Mais tout cela n’est que “cuisine interne” en quelque sorte... Jusqu’à ce que quelques jours plus tard, le forum annuel du club des utilisateurs Harry se réunisse et apprenne par la même occasion les raisons de la révocation de “leur PDG”. Harry est en effet une société très paternaliste, qui doit beaucoup au caractère de Paul Landucci qui parait indispensable à l’esprit de l’entreprise, mais également de manière plus pragmatique à certains projets clients opérationnels. A la demande des clients, l’ancien et le nouveau PDG de Coheris Harry, Fabrice Roux, étaient présents à ce forum et se sont expliqués face aux clients. A l’issue de ce forum, le Président du club, Patrick Brillet de Hachette-Livres, a fait part officiellement de l’inquiétude de ses membres sur la pérennité de l’offre logicielle Harry et de l’instabilité des équipes. Ils craignent des “départs en masse de la société, ce qui nuirait gravement à la continuité du service aux clients et à l’exploitation des progiciels Harry”. “Certains se posent déjà la question de continuer à investir dans des développements avec la suite Coheris Harry”. Pour Fabrice Roux, le processus de recrutement du nouveau PDG de Coheris Harry serait déjà engagé et un cabinet missionné en ce sens. Plusieurs candidats auraient déjà été approchés. Il reproche à la direction précédente d’avoir conservé la main mise sur certains projets en particulier auprès de grandes banques comme la BNP ou la Société Générale. Certains clients seraient de leur côté inquiets du fait que des technologies pointues comme le vectoriel ne soient maîtrisées que par quelques personnes chez Harry. Il reproche également au management de n’avoir pas su ou voulu développer plus la société, en particulier son réseau commercial soit par la formation de partenaires revendeurs, soit par l’embauche de commerciaux.

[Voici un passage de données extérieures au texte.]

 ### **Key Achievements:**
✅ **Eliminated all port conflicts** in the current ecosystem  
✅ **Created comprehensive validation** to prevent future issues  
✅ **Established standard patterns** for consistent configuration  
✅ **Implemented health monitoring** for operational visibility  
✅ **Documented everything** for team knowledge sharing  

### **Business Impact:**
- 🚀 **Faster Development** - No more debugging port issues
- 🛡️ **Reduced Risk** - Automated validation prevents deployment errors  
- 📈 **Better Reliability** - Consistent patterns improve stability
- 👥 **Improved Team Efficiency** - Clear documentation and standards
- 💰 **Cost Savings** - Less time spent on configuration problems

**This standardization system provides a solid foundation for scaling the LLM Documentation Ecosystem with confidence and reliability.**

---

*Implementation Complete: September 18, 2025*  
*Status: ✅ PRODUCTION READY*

Les salariés de Coheris Harry et de l’entité issue du rachat de Spad seraient ensuite à leur tour montés au créneau, demandant la réintégration de “leur” PDG, à une écrasante majorité. Ils précisent que “le management de Paul [Landucci] est unanimement apprécié par tous les collaborateurs... son départ précipité met en péril la stabilité de l’activité BI du groupe Coheris et la pérennité de Coheris Harry”.

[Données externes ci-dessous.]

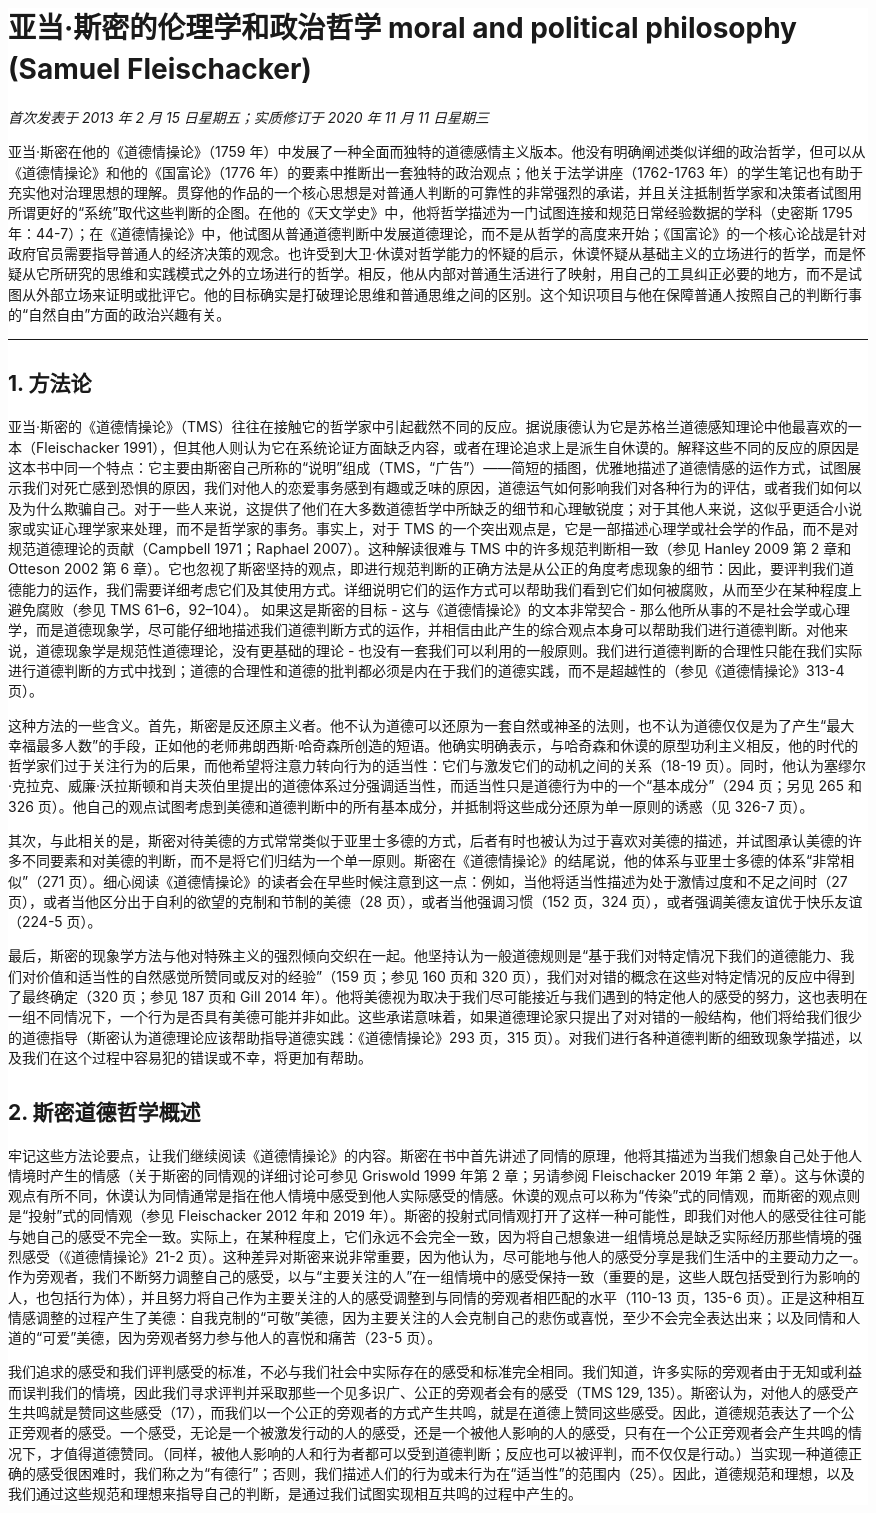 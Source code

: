 # 亚当·斯密的伦理学和政治哲学 moral and political philosophy (Samuel Fleischacker)

*首次发表于 2013 年 2 月 15 日星期五；实质修订于 2020 年 11 月 11 日星期三*

亚当·斯密在他的《道德情操论》（1759 年）中发展了一种全面而独特的道德感情主义版本。他没有明确阐述类似详细的政治哲学，但可以从《道德情操论》和他的《国富论》（1776 年）的要素中推断出一套独特的政治观点；他关于法学讲座（1762-1763 年）的学生笔记也有助于充实他对治理思想的理解。贯穿他的作品的一个核心思想是对普通人判断的可靠性的非常强烈的承诺，并且关注抵制哲学家和决策者试图用所谓更好的“系统”取代这些判断的企图。在他的《天文学史》中，他将哲学描述为一门试图连接和规范日常经验数据的学科（史密斯 1795 年：44-7）；在《道德情操论》中，他试图从普通道德判断中发展道德理论，而不是从哲学的高度来开始；《国富论》的一个核心论战是针对政府官员需要指导普通人的经济决策的观念。也许受到大卫·休谟对哲学能力的怀疑的启示，休谟怀疑从基础主义的立场进行的哲学，而是怀疑从它所研究的思维和实践模式之外的立场进行的哲学。相反，他从内部对普通生活进行了映射，用自己的工具纠正必要的地方，而不是试图从外部立场来证明或批评它。他的目标确实是打破理论思维和普通思维之间的区别。这个知识项目与他在保障普通人按照自己的判断行事的“自然自由”方面的政治兴趣有关。

---

## 1. 方法论

亚当·斯密的《道德情操论》（TMS）往往在接触它的哲学家中引起截然不同的反应。据说康德认为它是苏格兰道德感知理论中他最喜欢的一本（Fleischacker 1991），但其他人则认为它在系统论证方面缺乏内容，或者在理论追求上是派生自休谟的。解释这些不同的反应的原因是这本书中同一个特点：它主要由斯密自己所称的“说明”组成（TMS，“广告”）——简短的插图，优雅地描述了道德情感的运作方式，试图展示我们对死亡感到恐惧的原因，我们对他人的恋爱事务感到有趣或乏味的原因，道德运气如何影响我们对各种行为的评估，或者我们如何以及为什么欺骗自己。对于一些人来说，这提供了他们在大多数道德哲学中所缺乏的细节和心理敏锐度；对于其他人来说，这似乎更适合小说家或实证心理学家来处理，而不是哲学家的事务。事实上，对于 TMS 的一个突出观点是，它是一部描述心理学或社会学的作品，而不是对规范道德理论的贡献（Campbell 1971；Raphael 2007）。这种解读很难与 TMS 中的许多规范判断相一致（参见 Hanley 2009 第 2 章和 Otteson 2002 第 6 章）。它也忽视了斯密坚持的观点，即进行规范判断的正确方法是从公正的角度考虑现象的细节：因此，要评判我们道德能力的运作，我们需要详细考虑它们及其使用方式。详细说明它们的运作方式可以帮助我们看到它们如何被腐败，从而至少在某种程度上避免腐败（参见 TMS 61–6，92–104）。 如果这是斯密的目标 - 这与《道德情操论》的文本非常契合 - 那么他所从事的不是社会学或心理学，而是道德现象学，尽可能仔细地描述我们道德判断方式的运作，并相信由此产生的综合观点本身可以帮助我们进行道德判断。对他来说，道德现象学是规范性道德理论，没有更基础的理论 - 也没有一套我们可以利用的一般原则。我们进行道德判断的合理性只能在我们实际进行道德判断的方式中找到；道德的合理性和道德的批判都必须是内在于我们的道德实践，而不是超越性的（参见《道德情操论》313-4 页）。

这种方法的一些含义。首先，斯密是反还原主义者。他不认为道德可以还原为一套自然或神圣的法则，也不认为道德仅仅是为了产生“最大幸福最多人数”的手段，正如他的老师弗朗西斯·哈奇森所创造的短语。他确实明确表示，与哈奇森和休谟的原型功利主义相反，他的时代的哲学家们过于关注行为的后果，而他希望将注意力转向行为的适当性：它们与激发它们的动机之间的关系（18-19 页）。同时，他认为塞缪尔·克拉克、威廉·沃拉斯顿和肖夫茨伯里提出的道德体系过分强调适当性，而适当性只是道德行为中的一个“基本成分”（294 页；另见 265 和 326 页）。他自己的观点试图考虑到美德和道德判断中的所有基本成分，并抵制将这些成分还原为单一原则的诱惑（见 326-7 页）。

其次，与此相关的是，斯密对待美德的方式常常类似于亚里士多德的方式，后者有时也被认为过于喜欢对美德的描述，并试图承认美德的许多不同要素和对美德的判断，而不是将它们归结为一个单一原则。斯密在《道德情操论》的结尾说，他的体系与亚里士多德的体系“非常相似”（271 页）。细心阅读《道德情操论》的读者会在早些时候注意到这一点：例如，当他将适当性描述为处于激情过度和不足之间时（27 页），或者当他区分出于自利的欲望的克制和节制的美德（28 页），或者当他强调习惯（152 页，324 页），或者强调美德友谊优于快乐友谊（224-5 页）。

最后，斯密的现象学方法与他对特殊主义的强烈倾向交织在一起。他坚持认为一般道德规则是“基于我们对特定情况下我们的道德能力、我们对价值和适当性的自然感觉所赞同或反对的经验”（159 页；参见 160 页和 320 页），我们对对错的概念在这些对特定情况的反应中得到了最终确定（320 页；参见 187 页和 Gill 2014 年）。他将美德视为取决于我们尽可能接近与我们遇到的特定他人的感受的努力，这也表明在一组不同情况下，一个行为是否具有美德可能并非如此。这些承诺意味着，如果道德理论家只提出了对对错的一般结构，他们将给我们很少的道德指导（斯密认为道德理论应该帮助指导道德实践：《道德情操论》293 页，315 页）。对我们进行各种道德判断的细致现象学描述，以及我们在这个过程中容易犯的错误或不幸，将更加有帮助。

## 2. 斯密道德哲学概述

牢记这些方法论要点，让我们继续阅读《道德情操论》的内容。斯密在书中首先讲述了同情的原理，他将其描述为当我们想象自己处于他人情境时产生的情感（关于斯密的同情观的详细讨论可参见 Griswold 1999 年第 2 章；另请参阅 Fleischacker 2019 年第 2 章）。这与休谟的观点有所不同，休谟认为同情通常是指在他人情境中感受到他人实际感受的情感。休谟的观点可以称为“传染”式的同情观，而斯密的观点则是“投射”式的同情观（参见 Fleischacker 2012 年和 2019 年）。斯密的投射式同情观打开了这样一种可能性，即我们对他人的感受往往可能与她自己的感受不完全一致。实际上，在某种程度上，它们永远不会完全一致，因为将自己想象进一组情境总是缺乏实际经历那些情境的强烈感受（《道德情操论》21-2 页）。这种差异对斯密来说非常重要，因为他认为，尽可能地与他人的感受分享是我们生活中的主要动力之一。作为旁观者，我们不断努力调整自己的感受，以与“主要关注的人”在一组情境中的感受保持一致（重要的是，这些人既包括受到行为影响的人，也包括行为体），并且努力将自己作为主要关注的人的感受调整到与同情的旁观者相匹配的水平（110-13 页，135-6 页）。正是这种相互情感调整的过程产生了美德：自我克制的“可敬”美德，因为主要关注的人会克制自己的悲伤或喜悦，至少不会完全表达出来；以及同情和人道的“可爱”美德，因为旁观者努力参与他人的喜悦和痛苦（23-5 页）。

我们追求的感受和我们评判感受的标准，不必与我们社会中实际存在的感受和标准完全相同。我们知道，许多实际的旁观者由于无知或利益而误判我们的情境，因此我们寻求评判并采取那些一个见多识广、公正的旁观者会有的感受（TMS 129, 135）。斯密认为，对他人的感受产生共鸣就是赞同这些感受（17），而我们以一个公正的旁观者的方式产生共鸣，就是在道德上赞同这些感受。因此，道德规范表达了一个公正旁观者的感受。一个感受，无论是一个被激发行动的人的感受，还是一个被他人影响的人的感受，只有在一个公正旁观者会产生共鸣的情况下，才值得道德赞同。（同样，被他人影响的人和行为者都可以受到道德判断；反应也可以被评判，而不仅仅是行动。）当实现一种道德正确的感受很困难时，我们称之为“有德行”；否则，我们描述人们的行为或未行为在“适当性”的范围内（25）。因此，道德规范和理想，以及我们通过这些规范和理想来指导自己的判断，是通过我们试图实现相互共鸣的过程中产生的。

La prochaine étape juridique, qui devrait se révéler houleuse, est l’assemblée générale de Coheris, qui doit avoir lieu le 25 juin prochain. La révocation des principaux administrateurs ayant été demandée par les uns et les autres; le projet de reprise de l’entreprise par quelques salariés ayant été annoncé aujourd’hui même, il ne fait aucun doute que les débats seront animés. La situation qui en ressortira sera-t-elle bénéfique aux clients ? L’avenir le dira.